------ Records for this exercise ------
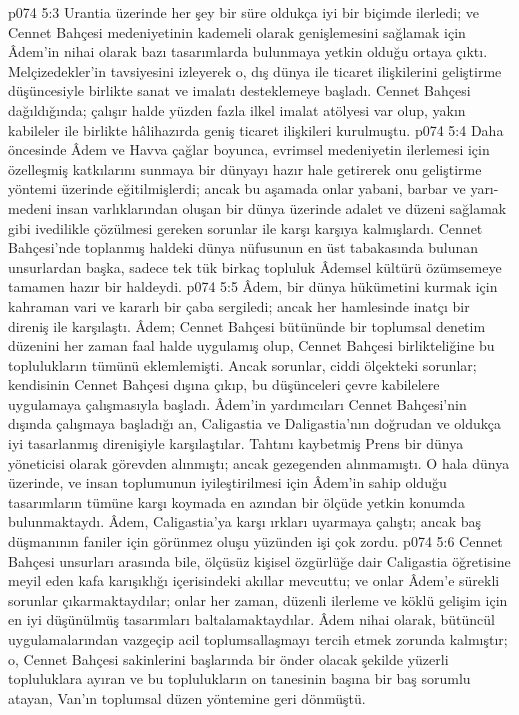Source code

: \vs p074 5:3 Urantia üzerinde her şey bir süre oldukça iyi bir biçimde ilerledi; ve Cennet Bahçesi medeniyetinin kademeli olarak genişlemesini sağlamak için Âdem’in nihai olarak bazı tasarımlarda bulunmaya yetkin olduğu ortaya çıktı. Melçizedekler’in tavsiyesini izleyerek o, dış dünya ile ticaret ilişkilerini geliştirme düşüncesiyle birlikte sanat ve imalatı desteklemeye başladı. Cennet Bahçesi dağıldığında; çalışır halde yüzden fazla ilkel imalat atölyesi var olup, yakın kabileler ile birlikte hâlihazırda geniş ticaret ilişkileri kurulmuştu.
\vs p074 5:4 Daha öncesinde Âdem ve Havva çağlar boyunca, evrimsel medeniyetin ilerlemesi için özelleşmiş katkılarını sunmaya bir dünyayı hazır hale getirerek onu geliştirme yöntemi üzerinde eğitilmişlerdi; ancak bu aşamada onlar yabani, barbar ve yarı\hyp{}medeni insan varlıklarından oluşan bir dünya üzerinde adalet ve düzeni sağlamak gibi ivedilikle çözülmesi gereken sorunlar ile karşı karşıya kalmışlardı. Cennet Bahçesi’nde toplanmış haldeki dünya nüfusunun en üst tabakasında bulunan unsurlardan başka, sadece tek tük birkaç topluluk Âdemsel kültürü özümsemeye tamamen hazır bir haldeydi.
\vs p074 5:5 Âdem, bir dünya hükümetini kurmak için kahraman vari ve kararlı bir çaba sergiledi; ancak her hamlesinde inatçı bir direniş ile karşılaştı. Âdem; Cennet Bahçesi bütününde bir toplumsal denetim düzenini her zaman faal halde uygulamış olup, Cennet Bahçesi birlikteliğine bu toplulukların tümünü eklemlemişti. Ancak sorunlar, ciddi ölçekteki sorunlar; kendisinin Cennet Bahçesi dışına çıkıp, bu düşünceleri çevre kabilelere uygulamaya çalışmasıyla başladı. Âdem’in yardımcıları Cennet Bahçesi’nin dışında çalışmaya başladığı an, Caligastia ve Daligastia’nın doğrudan ve oldukça iyi tasarlanmış direnişiyle karşılaştılar. Tahtını kaybetmiş Prens bir dünya yöneticisi olarak görevden alınmıştı; ancak gezegenden alınmamıştı. O hala dünya üzerinde, ve insan toplumunun iyileştirilmesi için Âdem’in sahip olduğu tasarımların tümüne karşı koymada en azından bir ölçüde yetkin konumda bulunmaktaydı. Âdem, Caligastia’ya karşı ırkları uyarmaya çalıştı; ancak baş düşmanının faniler için görünmez oluşu yüzünden işi çok zordu.
\vs p074 5:6 Cennet Bahçesi unsurları arasında bile, ölçüsüz kişisel özgürlüğe dair Caligastia öğretisine meyil eden kafa karışıklığı içerisindeki akıllar mevcuttu; ve onlar Âdem’e sürekli sorunlar çıkarmaktaydılar; onlar her zaman, düzenli ilerleme ve köklü gelişim için en iyi düşünülmüş tasarımları baltalamaktaydılar. Âdem nihai olarak, bütüncül uygulamalarından vazgeçip acil toplumsallaşmayı tercih etmek zorunda kalmıştır; o, Cennet Bahçesi sakinlerini başlarında bir önder olacak şekilde yüzerli topluluklara ayıran ve bu toplulukların on tanesinin başına bir baş sorumlu atayan, Van’ın toplumsal düzen yöntemine geri dönmüştü.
------
* _Problem statement_
Aside from its pictures, the listing must be given again in full, exactly as it appears.

* _Answer area_
Source code

: \vs p074 5:3 Urantia üzerinde her şey bir süre oldukça iyi bir biçimde ilerledi; ve Cennet Bahçesi medeniyetinin kademeli olarak genişlemesini sağlamak için Âdem’in nihai olarak bazı tasarımlarda bulunmaya yetkin olduğu ortaya çıktı. Melçizedekler’in tavsiyesini izleyerek o, dış dünya ile ticaret ilişkilerini geliştirme düşüncesiyle birlikte sanat ve imalatı desteklemeye başladı. Cennet Bahçesi dağıldığında; çalışır halde yüzden fazla ilkel imalat atölyesi var olup, yakın kabileler ile birlikte hâlihazırda geniş ticaret ilişkileri kurulmuştu.
\vs p074 5:4 Daha öncesinde Âdem ve Havva çağlar boyunca, evrimsel medeniyetin ilerlemesi için özelleşmiş katkılarını sunmaya bir dünyayı hazır hale getirerek onu geliştirme yöntemi üzerinde eğitilmişlerdi; ancak bu aşamada onlar yabani, barbar ve yarı\hyp{}medeni insan varlıklarından oluşan bir dünya üzerinde adalet ve düzeni sağlamak gibi ivedilikle çözülmesi gereken sorunlar ile karşı karşıya kalmışlardı. Cennet Bahçesi’nde toplanmış haldeki dünya nüfusunun en üst tabakasında bulunan unsurlardan başka, sadece tek tük birkaç topluluk Âdemsel kültürü özümsemeye tamamen hazır bir haldeydi.
\vs p074 5:5 Âdem, bir dünya hükümetini kurmak için kahraman vari ve kararlı bir çaba sergiledi; ancak her hamlesinde inatçı bir direniş ile karşılaştı. Âdem; Cennet Bahçesi bütününde bir toplumsal denetim düzenini her zaman faal halde uygulamış olup, Cennet Bahçesi birlikteliğine bu toplulukların tümünü eklemlemişti. Ancak sorunlar, ciddi ölçekteki sorunlar; kendisinin Cennet Bahçesi dışına çıkıp, bu düşünceleri çevre kabilelere uygulamaya çalışmasıyla başladı. Âdem’in yardımcıları Cennet Bahçesi’nin dışında çalışmaya başladığı an, Caligastia ve Daligastia’nın doğrudan ve oldukça iyi tasarlanmış direnişiyle karşılaştılar. Tahtını kaybetmiş Prens bir dünya yöneticisi olarak görevden alınmıştı; ancak gezegenden alınmamıştı. O hala dünya üzerinde, ve insan toplumunun iyileştirilmesi için Âdem’in sahip olduğu tasarımların tümüne karşı koymada en azından bir ölçüde yetkin konumda bulunmaktaydı. Âdem, Caligastia’ya karşı ırkları uyarmaya çalıştı; ancak baş düşmanının faniler için görünmez oluşu yüzünden işi çok zordu.
\vs p074 5:6 Cennet Bahçesi unsurları arasında bile, ölçüsüz kişisel özgürlüğe dair Caligastia öğretisine meyil eden kafa karışıklığı içerisindeki akıllar mevcuttu; ve onlar Âdem’e sürekli sorunlar çıkarmaktaydılar; onlar her zaman, düzenli ilerleme ve köklü gelişim için en iyi düşünülmüş tasarımları baltalamaktaydılar. Âdem nihai olarak, bütüncül uygulamalarından vazgeçip acil toplumsallaşmayı tercih etmek zorunda kalmıştır; o, Cennet Bahçesi sakinlerini başlarında bir önder olacak şekilde yüzerli topluluklara ayıran ve bu toplulukların on tanesinin başına bir baş sorumlu atayan, Van’ın toplumsal düzen yöntemine geri dönmüştü.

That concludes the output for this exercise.